The struggle is real. With the EU’s General Data Protection Regulation (GDPR) set to take effect in May 2018, the serious implications for corporate legal counsel and e-discovery teams are difficult to deny. Among other aspects of its broad reach, the GDPR extends compliance requirements to both data controllers and “processors,” a distinction that certainly includes e-discovery data processing in the context of litigation and investigations.

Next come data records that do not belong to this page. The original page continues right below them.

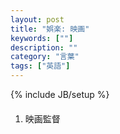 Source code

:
 ```yaml
---
layout: post
title: "娯楽: 映画"
keywords: [""]
description: ""
category: "言葉"
tags: ["英語"]
---
```

{% include JB/setup %}

####
1. 映画監督
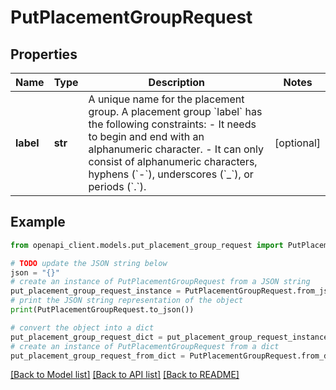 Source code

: # PutPlacementGroupRequest


## Properties

Name | Type | Description | Notes
------------ | ------------- | ------------- | -------------
**label** | **str** | A unique name for the placement group. A placement group &#x60;label&#x60; has the following constraints:  - It needs to begin and end with an alphanumeric character. - It can only consist of alphanumeric characters, hyphens (&#x60;-&#x60;), underscores (&#x60;_&#x60;), or periods (&#x60;.&#x60;). | [optional] 

## Example

```python
from openapi_client.models.put_placement_group_request import PutPlacementGroupRequest

# TODO update the JSON string below
json = "{}"
# create an instance of PutPlacementGroupRequest from a JSON string
put_placement_group_request_instance = PutPlacementGroupRequest.from_json(json)
# print the JSON string representation of the object
print(PutPlacementGroupRequest.to_json())

# convert the object into a dict
put_placement_group_request_dict = put_placement_group_request_instance.to_dict()
# create an instance of PutPlacementGroupRequest from a dict
put_placement_group_request_from_dict = PutPlacementGroupRequest.from_dict(put_placement_group_request_dict)
```
[[Back to Model list]](../README.md#documentation-for-models) [[Back to API list]](../README.md#documentation-for-api-endpoints) [[Back to README]](../README.md)


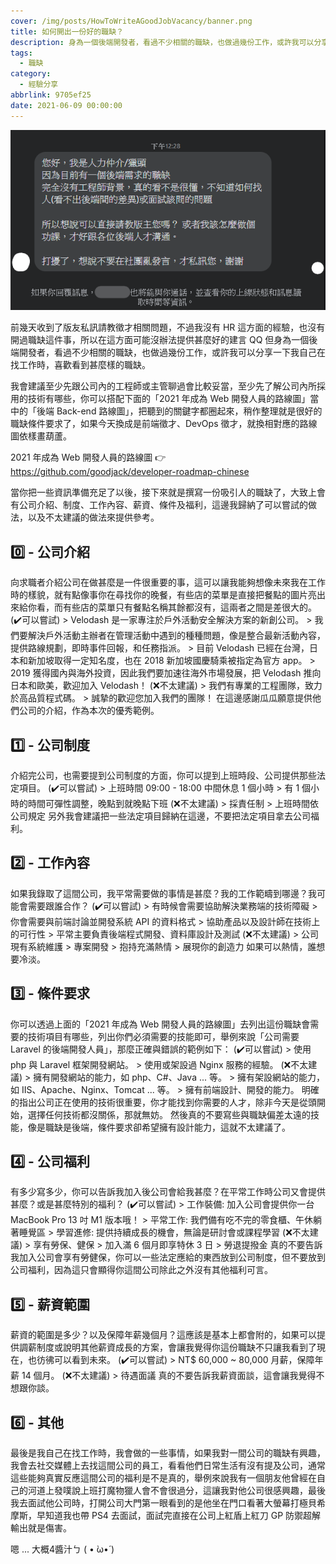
 ```yaml
---
cover: /img/posts/HowToWriteAGoodJobVacancy/banner.png
title: 如何開出一份好的職缺？
description: 身為一個後端開發者，看過不少相關的職缺，也做過幾份工作，或許我可以分享一下我自己在找工作時，喜歡看到甚麼樣的職缺。
tags:
  - 職缺
category:
  - 經驗分享
abbrlink: 9705ef25
date: 2021-06-09 00:00:00
---
```


![版友私訊](/img/posts/HowToWriteAGoodJobVacancy/1.png)

前幾天收到了版友私訊請教徵才相關問題，不過我沒有 HR 這方面的經驗，也沒有開過職缺這件事，所以在這方面可能沒辦法提供甚麼好的建言 QQ 但身為一個後端開發者，看過不少相關的職缺，也做過幾份工作，或許我可以分享一下我自己在找工作時，喜歡看到甚麼樣的職缺。

我會建議至少先跟公司內的工程師或主管聊過會比較妥當，至少先了解公司內所採用的技術有哪些，你可以搭配下面的「2021 年成為 Web 開發人員的路線圖」當中的「後端 Back-end 路線圖」，把聽到的關鍵字都圈起來，稍作整理就是很好的職缺條件要求了，如果今天換成是前端徵才、DevOps 徵才，就換相對應的路線圖依樣畫葫蘆。

2021 年成為 Web 開發人員的路線圖
👉 https://github.com/goodjack/developer-roadmap-chinese

當你把一些資訊準備充足了以後，接下來就是撰寫一份吸引人的職缺了，大致上會有公司介紹、制度、工作內容、薪資、條件及福利，這邊我歸納了可以嘗試的做法，以及不太建議的做法來提供參考。

## 0️⃣ - 公司介紹
向求職者介紹公司在做甚麼是一件很重要的事，這可以讓我能夠想像未來我在工作時的樣貌，就有點像事你在尋找你的晚餐，有些店的菜單是直接把餐點的圖片亮出來給你看，而有些店的菜單只有餐點名稱其餘都沒有，這兩者之間是差很大的。
(✔️可以嘗試)
    > Velodash 是一家專注於戶外活動安全解決方案的新創公司。
    > 我們要解決戶外活動主辦者在管理活動中遇到的種種問題，像是整合最新活動內容，提供路線規劃，即時事件回報，和任務指派。
    > 目前 Velodash 已經在台灣，日本和新加坡取得一定知名度，也在 2018 新加坡國慶騎乘被指定為官方 app。
    > 2019 獲得國內與海外投資，因此我們要加速往海外市場發展，把 Velodash 推向日本和歐美，歡迎加入 Velodash！
(❌不太建議)
    > 我們有專業的工程團隊，致力於高品質程式碼。
    > 誠摯的歡迎您加入我們的團隊！
在這邊感謝瓜瓜願意提供他們公司的介紹，作為本次的優秀範例。

## 1️⃣ - 公司制度
介紹完公司，也需要提到公司制度的方面，你可以提到上班時段、公司提供那些法定項目。
(✔️可以嘗試)
    > 上班時間 09:00 - 18:00 中間休息 1 個小時
    > 有 1 個小時的時間可彈性調整，晚點到就晚點下班
(❌不太建議)
    > 採責任制
    > 上班時間依公司規定
另外我會建議把一些法定項目歸納在這邊，不要把法定項目拿去公司福利。

## 2️⃣ - 工作內容
如果我錄取了這間公司，我平常需要做的事情是甚麼？我的工作範疇到哪邊？我可能會需要跟誰合作？
(✔️可以嘗試)
    > 有時候會需要協助解決業務端的技術障礙
    > 你會需要與前端討論並開發系統 API 的資料格式
    > 協助產品以及設計師在技術上的可行性
    > 平常主要負責後端程式開發、資料庫設計及測試
(❌不太建議)
    > 公司現有系統維護
    > 專案開發
    > 抱持充滿熱情
    > 展現你的創造力
如果可以熱情，誰想要冷淡。

## 3️⃣ - 條件要求
你可以透過上面的「2021 年成為 Web 開發人員的路線圖」去列出這份職缺會需要的技術項目有哪些，列出你們必須需要的技能即可，舉例來說「公司需要 Laravel 的後端開發人員」，那麼正確與錯誤的範例如下：
(✔️可以嘗試)
    > 使用 php 與 Laravel 框架開發網站。
    > 使用或架設過 Nginx 服務的經驗。
(❌不太建議)
    > 擁有開發網站的能力，如 php、C#、Java ... 等。
    > 擁有架設網站的能力，如 IIS、Apache、Nginx、Tomcat ... 等。
    > 擁有前端設計、開發的能力。
明確的指出公司正在使用的技術很重要，你才能找到你需要的人才，除非今天是從頭開始，選擇任何技術都沒關係，那就無妨。
然後真的不要寫些與職缺偏差太遠的技能，像是職缺是後端，條件要求卻希望擁有設計能力，這就不太建議了。

## 4️⃣ - 公司福利
有多少寫多少，你可以告訴我加入後公司會給我甚麼？在平常工作時公司又會提供甚麼？或是甚麼特別的福利？
(✔️可以嘗試)
    > 工作裝備: 加入公司會提供你一台 MacBook Pro 13 吋 M1 版本哦！
    > 平常工作: 我們備有吃不完的零食櫃、午休躺著睡覺區
    > 學習進修: 提供持續成長的機會，無論是研討會或課程學習
(❌不太建議)
    > 享有勞保、健保
    > 加入滿 6 個月即享特休 3 日
    > 勞退提撥金
真的不要告訴我加入公司會享有勞健保，你可以一些法定應給的東西放到公司制度，但不要放到公司福利，因為這只會顯得你這間公司除此之外沒有其他福利可言。

## 5️⃣ - 薪資範圍
薪資的範圍是多少？以及保障年薪幾個月？這應該是基本上都會附的，如果可以提供調薪制度或說明其他薪資成長的方案，會讓我覺得你這份職缺不只讓我看到了現在，也彷彿可以看到未來。
(✔️可以嘗試)
    > NT$ 60,000 ~ 80,000 月薪，保障年薪 14 個月。
(❌不太建議)
    > 待遇面議
真的不要告訴我薪資面談，這會讓我覺得不想跟你談。

## 6️⃣ - 其他
最後是我自己在找工作時，我會做的一些事情，如果我對一間公司的職缺有興趣，我會去社交媒體上去找這間公司的員工，看看他們日常生活有沒有提及公司，通常這些能夠真實反應這間公司的福利是不是真的，舉例來說我有一個朋友他曾經在自己的河道上發噗說上班打魔物獵人會不會很過分，這讓我對他公司很感興趣，最後我去面試他公司時，打開公司大門第一眼看到的是他坐在門口看著大螢幕打極貝希摩斯，早知道我也帶 PS4 去面試，面試完直接在公司上紅盾上紅刀 GP 防禦超解輸出就是傷害。

嗯 ... 大概4醬汁ㄅ ( • ̀ω•́ )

Complicating matters further, the Regulation affords data subjects the “right to be forgotten,” a key aspect that affords individuals that right to request erasure or removal of data from systems and databases, presenting potential new challenges for the collection and hold of data in connection with U.S. discovery requirements.

In addition, the GDPR imposes certain organizational requirements, accountability measures, breach notification requirements and processing system assessments, not to mention specific limitations around the transfer of personal data to third party countries not deemed to provide adequate personal data protections (here’s looking at you, Uncle Sam). And all of this is backed by some serious teeth: a tiered financial penalty regime stretching up to 4% of annual global revenue turnover. That can make for some astronomical numbers, and while it’s unlikely that such steep fines will be commonplace, it is clear that there is a concentrated effort on the part of regulators to place a level of seriousness around data protection and privacy compliance that rivals anti-trust considerations. The purported penalty scheme and steep financial consequence of non-compliance to the GDPR is, without question, an effort to get companies of all stripes to stand up and take notice.